| Exercise requirements |
From the records below, pull each line that has "input".

(Saved data entries)

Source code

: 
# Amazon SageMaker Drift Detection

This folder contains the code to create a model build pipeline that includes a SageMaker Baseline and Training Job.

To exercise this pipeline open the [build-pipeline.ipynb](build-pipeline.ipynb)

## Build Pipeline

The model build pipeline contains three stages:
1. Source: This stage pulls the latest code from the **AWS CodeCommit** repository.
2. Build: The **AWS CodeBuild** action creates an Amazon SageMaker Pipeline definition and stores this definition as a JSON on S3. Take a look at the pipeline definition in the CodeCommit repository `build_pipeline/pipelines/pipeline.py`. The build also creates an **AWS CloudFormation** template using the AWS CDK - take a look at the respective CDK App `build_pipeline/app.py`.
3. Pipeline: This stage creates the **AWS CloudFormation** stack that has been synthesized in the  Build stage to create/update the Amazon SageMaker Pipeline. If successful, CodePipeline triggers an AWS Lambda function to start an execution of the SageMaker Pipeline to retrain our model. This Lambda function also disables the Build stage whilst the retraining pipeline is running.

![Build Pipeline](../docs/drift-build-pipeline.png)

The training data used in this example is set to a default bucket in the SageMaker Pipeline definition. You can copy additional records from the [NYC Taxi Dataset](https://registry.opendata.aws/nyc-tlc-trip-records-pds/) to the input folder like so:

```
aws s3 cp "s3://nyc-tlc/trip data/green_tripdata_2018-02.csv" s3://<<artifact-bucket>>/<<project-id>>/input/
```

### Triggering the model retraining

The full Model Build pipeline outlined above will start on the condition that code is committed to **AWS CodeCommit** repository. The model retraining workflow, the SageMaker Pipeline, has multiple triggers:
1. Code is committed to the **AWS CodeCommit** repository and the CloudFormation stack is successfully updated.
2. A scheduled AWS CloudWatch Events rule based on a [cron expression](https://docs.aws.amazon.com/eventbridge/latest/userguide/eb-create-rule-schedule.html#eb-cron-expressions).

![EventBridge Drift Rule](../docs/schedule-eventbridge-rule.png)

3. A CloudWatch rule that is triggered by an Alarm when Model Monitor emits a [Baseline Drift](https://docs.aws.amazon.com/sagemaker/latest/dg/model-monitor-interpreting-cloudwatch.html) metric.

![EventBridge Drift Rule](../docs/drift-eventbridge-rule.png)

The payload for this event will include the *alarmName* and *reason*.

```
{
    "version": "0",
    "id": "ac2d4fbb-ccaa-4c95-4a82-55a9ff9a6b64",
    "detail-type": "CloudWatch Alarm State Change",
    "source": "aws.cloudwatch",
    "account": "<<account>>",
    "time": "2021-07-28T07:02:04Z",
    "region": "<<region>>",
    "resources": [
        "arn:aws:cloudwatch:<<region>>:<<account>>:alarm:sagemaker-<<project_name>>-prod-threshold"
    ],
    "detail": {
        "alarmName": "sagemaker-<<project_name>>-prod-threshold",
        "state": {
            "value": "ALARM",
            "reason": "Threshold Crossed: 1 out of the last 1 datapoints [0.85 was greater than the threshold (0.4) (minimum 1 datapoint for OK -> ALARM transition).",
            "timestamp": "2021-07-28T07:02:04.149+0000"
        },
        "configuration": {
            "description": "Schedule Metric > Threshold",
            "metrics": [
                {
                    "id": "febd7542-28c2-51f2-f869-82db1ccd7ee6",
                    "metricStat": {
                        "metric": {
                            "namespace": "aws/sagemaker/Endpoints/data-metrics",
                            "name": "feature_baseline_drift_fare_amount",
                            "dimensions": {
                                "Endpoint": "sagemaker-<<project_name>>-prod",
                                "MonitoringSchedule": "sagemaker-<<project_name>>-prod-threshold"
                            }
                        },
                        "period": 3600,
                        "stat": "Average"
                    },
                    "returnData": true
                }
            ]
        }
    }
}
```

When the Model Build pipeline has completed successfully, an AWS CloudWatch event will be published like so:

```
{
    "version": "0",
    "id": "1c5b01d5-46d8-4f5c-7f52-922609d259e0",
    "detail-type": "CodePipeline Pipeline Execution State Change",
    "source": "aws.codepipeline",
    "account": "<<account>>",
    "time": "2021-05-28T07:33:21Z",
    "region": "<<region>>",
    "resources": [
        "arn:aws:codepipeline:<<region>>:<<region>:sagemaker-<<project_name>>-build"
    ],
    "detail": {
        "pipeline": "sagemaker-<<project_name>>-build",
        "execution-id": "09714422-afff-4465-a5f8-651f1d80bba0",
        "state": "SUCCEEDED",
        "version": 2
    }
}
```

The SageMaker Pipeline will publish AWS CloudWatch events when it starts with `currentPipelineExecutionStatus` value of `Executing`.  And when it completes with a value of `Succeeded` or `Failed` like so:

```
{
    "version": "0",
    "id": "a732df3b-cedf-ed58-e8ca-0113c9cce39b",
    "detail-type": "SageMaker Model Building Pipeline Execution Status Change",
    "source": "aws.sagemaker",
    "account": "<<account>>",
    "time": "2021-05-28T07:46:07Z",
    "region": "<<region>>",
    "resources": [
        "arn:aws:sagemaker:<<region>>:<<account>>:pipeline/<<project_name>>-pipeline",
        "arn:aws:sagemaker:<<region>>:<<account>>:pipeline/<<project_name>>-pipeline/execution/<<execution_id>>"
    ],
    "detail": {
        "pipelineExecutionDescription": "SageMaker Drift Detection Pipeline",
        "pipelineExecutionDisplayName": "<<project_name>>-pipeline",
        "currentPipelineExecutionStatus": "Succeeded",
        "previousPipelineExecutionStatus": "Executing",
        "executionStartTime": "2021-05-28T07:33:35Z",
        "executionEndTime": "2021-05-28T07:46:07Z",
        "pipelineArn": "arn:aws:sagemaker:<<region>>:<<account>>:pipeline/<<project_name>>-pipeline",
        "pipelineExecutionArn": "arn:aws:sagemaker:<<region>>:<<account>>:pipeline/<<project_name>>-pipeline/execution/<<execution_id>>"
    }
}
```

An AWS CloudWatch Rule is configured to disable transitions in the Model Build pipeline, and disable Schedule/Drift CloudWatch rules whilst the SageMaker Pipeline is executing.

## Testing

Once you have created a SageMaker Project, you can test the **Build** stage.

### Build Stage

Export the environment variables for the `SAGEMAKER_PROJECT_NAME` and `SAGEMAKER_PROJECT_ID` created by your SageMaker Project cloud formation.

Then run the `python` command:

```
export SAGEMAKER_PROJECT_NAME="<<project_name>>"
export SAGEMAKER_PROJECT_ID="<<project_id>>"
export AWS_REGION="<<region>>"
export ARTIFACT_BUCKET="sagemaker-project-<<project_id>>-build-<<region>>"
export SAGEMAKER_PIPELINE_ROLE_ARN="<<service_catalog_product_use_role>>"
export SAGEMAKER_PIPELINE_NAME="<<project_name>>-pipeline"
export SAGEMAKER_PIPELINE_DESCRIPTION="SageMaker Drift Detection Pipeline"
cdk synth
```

| Answer below |
The training data used in this example is set to a default bucket in the SageMaker Pipeline definition. You can copy additional records from the [NYC Taxi Dataset](https://registry.opendata.aws/nyc-tlc-trip-records-pds/) to the input folder like so:
aws s3 cp "s3://nyc-tlc/trip data/green_tripdata_2018-02.csv" s3://<<artifact-bucket>>/<<project-id>>/input/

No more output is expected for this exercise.